##### ARTI 560 - Computer Vision  
## Image Classification using Transfer Learning - Exercise 

### Objective

In this exercise, you will:

1. Select another pretrained model (e.g., VGG16, MobileNetV2, or EfficientNet) and fine-tune it for CIFAR-10 classification.  
You'll find the pretrained models in [Tensorflow Keras Applications Module](https://www.tensorflow.org/api_docs/python/tf/keras/applications).

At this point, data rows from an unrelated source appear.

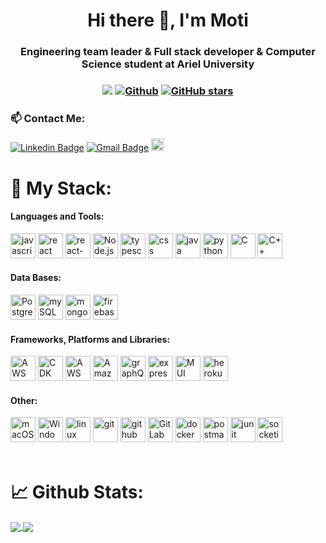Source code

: <h1 align="center">Hi there 👋, I'm Moti</h1>
<h3 align="center">Engineering team leader & Full stack developer & Computer Science student at Ariel University</h3>

<h3 align="center"> 
  
![](https://visitor-badge.laobi.icu/badge?page_id=MotiDahari.MotiDahari) 
[![Github](https://img.shields.io/github/followers/MotiDahari?label=Followers&style=social)](https://github.com/MotiDahari) 
[![GitHub stars](https://img.shields.io/github/stars/MotiDahari?label=Stars&style=social)](https://github.com/MotiDahari)
  
</h3>

<h3> 📫 Contact Me:</h3>

[![Linkedin Badge](https://img.shields.io/badge/-Linkedin-blue?style=flat-square&logo=Linkedin&logoColor=white&link=https://www.linkedin.com/in/moti-dahari//)](https://www.linkedin.com/in/moti-dahari/)
[![Gmail Badge](https://img.shields.io/badge/-motidaharii@gmail.com-c14438?style=flat-square&logo=Gmail&logoColor=white&link=mailto:motidaharii@gmail.com)](mailto:motidaharii@gmail.com)
<a href="https://www.facebook.com/MotiDahari/"><img src="https://img.shields.io/badge/Facebook-1877F2?style=for-the-badge&logo=facebook&logoColor=white" alt="facebook" height="20"/></a>

<h1> 🔬 My Stack:</h1>
<h4 align="left">Languages and Tools:</h3>
<p align="left"> 
<span>
  <img src="https://img.shields.io/badge/JavaScript-20232A?style=for-the-badge&logo=javascript&logoColor=61DAFB" alt="javascript" height="40"/>
  <img src="https://img.shields.io/badge/React.js-20232A?style=for-the-badge&logo=react&logoColor=61DAFB" alt="react" height="40"/>
  <img src="https://img.shields.io/badge/react_native-20232A?style=for-the-badge&logo=react&logoColor=61DAFB" alt="react-native" height="40"/>
  <img src="https://img.shields.io/badge/Node.js-20232A?style=for-the-badge&logo=Node.js&logoColor=61DAFB" alt="Node.js" height="40"/>
  <img src="https://img.shields.io/badge/typescript-%2320232a.svg?style=for-the-badge&logo=typescript&logoColor=61DAFB" alt="typescript" height="40"/>
  <img src="https://img.shields.io/badge/CSS-239120?&style=for-the-badge&logo=css3&logoColor=61DAFB" alt="css" height="40"/>
  <img src="https://img.shields.io/badge/Java-ED8B00?style=for-the-badge&logo=java&logoColor=61DAFB" alt="java" height="40"/>
  <img src="https://img.shields.io/badge/Python-ED8B00?style=for-the-badge&logo=python&logoColor=61DAFB" alt="python" height="40"/>
  <img src="https://img.shields.io/badge/C-00599C?style=for-the-badge&logo=c&logoColor=61DAFB" alt="C" height="40"/>
  <img src="https://img.shields.io/badge/C%2B%2B-00599C?style=for-the-badge&logo=c%2B%2B&logoColor=61DAFB" alt="C++" height="40"/>

</span>

<h4 align="left">Data Bases:</h3>
<span>
    <img src="https://img.shields.io/badge/PostgreSQL-E34F26?style=for-the-badge&logo=PostgreSQL5&logoColor=white" alt="PostgreSQL" height="40"/>
    <img src="https://img.shields.io/badge/MySQL-00000F?style=for-the-badge&logo=mysql&logoColor=white" alt="mySQL" height="40"/>
    <img src="https://img.shields.io/badge/MongoDB-4EA94B?style=for-the-badge&logo=mongodb&logoColor=white" alt="mongoDB" height="40"/>
    <img src="https://img.shields.io/badge/firebase-ffca28?style=for-the-badge&logo=firebase&logoColor=black" alt="firebase" height="40"/>

</span>

<h4 align="left">Frameworks, Platforms and Libraries:</h3>
<span>
  <img src="https://img.shields.io/badge/AWS-FF9900?&style=for-the-badge&logo=aws3&logoColor=white" alt="AWS" height="40"/>
  <img src="https://img.shields.io/badge/CDK-FF9900?&style=for-the-badge&logo=cdk3&logoColor=white" alt="CDK" height="40"/>
  <img src="https://img.shields.io/badge/AWS Lambda-FF9900?&style=for-the-badge&logo=AWS Lambda3&logoColor=white" alt="AWS Lambda" height="40"/>
  <img src="https://img.shields.io/badge/Amazon RDS-239120?&style=for-the-badge&logo=Amazon RDS3&logoColor=white" alt="Amazon RDS" height="40"/>
  <img src="https://img.shields.io/badge/GraphQL-%23404d59.svg?style=for-the-badge&logo=GraphQL&logoColor=%2361DAFB" alt="graphQL" height="40"/>
  <img src="https://img.shields.io/badge/express.js-%23404d59.svg?style=for-the-badge&logo=express&logoColor=%2361DAFB" alt="expressjs" height="40"/>
  <img src="https://img.shields.io/badge/MUI-239120?&style=for-the-badge&logo=MUI3&logoColor=white" alt="MUI" height="40"/>
  <img src="https://img.shields.io/badge/heroku-%23430098.svg?style=for-the-badge&logo=heroku&logoColor=white" alt="heroku" height="40"/>

</span>

<h4 align="left">Other:</h3>
<span>
    <img src="https://img.shields.io/badge/macOS-23430098.svg?style=for-the-badge&logo=macOS&logoColor=white" alt="macOS" height="40"/>
    <img src="https://img.shields.io/badge/Windows-23430098.svg?style=for-the-badge&logo=Windows&logoColor=white" alt="Windows" height="40"/>
    <img src="https://img.shields.io/badge/Linux-FCC624?style=for-the-badge&logo=linux&logoColor=black" alt="linux" height="40"/>
    <img src="https://img.shields.io/badge/Git-F05032?style=for-the-badge&logo=git&logoColor=white" alt="git" height="40"/>
    <img src="https://img.shields.io/badge/GitHub-100000?style=for-the-badge&logo=github&logoColor=white" alt="github" height="40"/>
    <img src="https://img.shields.io/badge/GitLab-100000?style=for-the-badge&logo=gitlab&logoColor=white" alt="GitLab" height="40"/>
    <img src="https://img.shields.io/badge/Docker-2CA5E0?style=for-the-badge&logo=docker&logoColor=white" alt="docker" height="40"/>
    <img src="https://img.shields.io/badge/Postman-FF6C37?style=for-the-badge&logo=Postman&logoColor=white" alt="postman" height="40"/>
    <img src="https://img.shields.io/badge/Junit5-25A162?style=for-the-badge&logo=junit5&logoColor=white" alt="junit" height="40"/>
    <img src="https://img.shields.io/badge/Socket.io-black?style=for-the-badge&logo=socket.io&badgeColor=010101" alt="socketio" height="40"/>
</span>
</br></br>
</p>
<h1>📈 Github Stats:</h1>
<a href="https://github.com/anuraghazra/github-readme-stats">
  <img align="center" src="https://github-readme-stats.vercel.app/api/top-langs/?username=MotiDahari&theme=slateorange&layout=compact" />
</a>
<a href="https://github.com/anuraghazra/convoychat">
  <img align="center" src="https://github-readme-stats.vercel.app/api?username=MotiDahari&show_icons=true&theme=slateorange&layout=compact&line_height=20" />
</a>

<!-- All badges can be fount here: https://github.com/Ileriayo/markdown-badges -->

2. Before training, inspect the architecture using model.summary() and observe:
- Network depth
- Number of parameters
- Trainable vs Frozen layers

3. Then compare its performance with ResNet and the custom CNN.

### Questions:

- Which model achieved the highest accuracy?
- Which model trained faster?
- How might the architecture explain the differences?

In [5]:
import tensorflow as tf
from tensorflow import keras
from tensorflow.keras import layers

# Load dataset
(x_train, y_train), (x_test, y_test) = keras.datasets.cifar10.load_data()

# Fix label shape
y_train = y_train.squeeze()
y_test = y_test.squeeze()

print("Train shape:", x_train.shape)
print("Test shape :", x_test.shape)

Train shape: (50000, 32, 32, 3)
Test shape : (10000, 32, 32, 3)


In [6]:
IMG_SIZE = 160
NUM_CLASSES = 10

def build_efficientnet_model(train_backbone=False):
    
    backbone = tf.keras.applications.EfficientNetB0(
        include_top=False,
        weights="imagenet",
        input_shape=(IMG_SIZE, IMG_SIZE, 3)
    )
    
    backbone.trainable = train_backbone  # Frozen
    
    inputs = keras.Input(shape=(32, 32, 3))
    
    # Data augmentation
    x = layers.RandomFlip("horizontal")(inputs)
    x = layers.RandomRotation(0.1)(x)
    
    # Resize to match EfficientNet input
    x = layers.Resizing(IMG_SIZE, IMG_SIZE)(x)
    
    # Preprocess for EfficientNet
    x = tf.keras.applications.efficientnet.preprocess_input(x)
    
    # Backbone forward pass
    x = backbone(x, training=False)
    
    # Classification head
    x = layers.GlobalAveragePooling2D()(x)
    x = layers.Dense(256, activation="relu")(x)
    x = layers.Dropout(0.4)(x)
    outputs = layers.Dense(NUM_CLASSES)(x)  # logits
    
    model = keras.Model(inputs, outputs, name="EfficientNetB0_CIFAR10")
    
    return model, backbone


model, backbone = build_efficientnet_model(train_backbone=False)

In [7]:
model.summary()

print("\n=== Parameter Summary ===")
print("Total params       :", model.count_params())
print("Trainable params   :", sum(tf.size(w) for w in model.trainable_weights))
print("Non-trainable params:", sum(tf.size(w) for w in model.non_trainable_weights))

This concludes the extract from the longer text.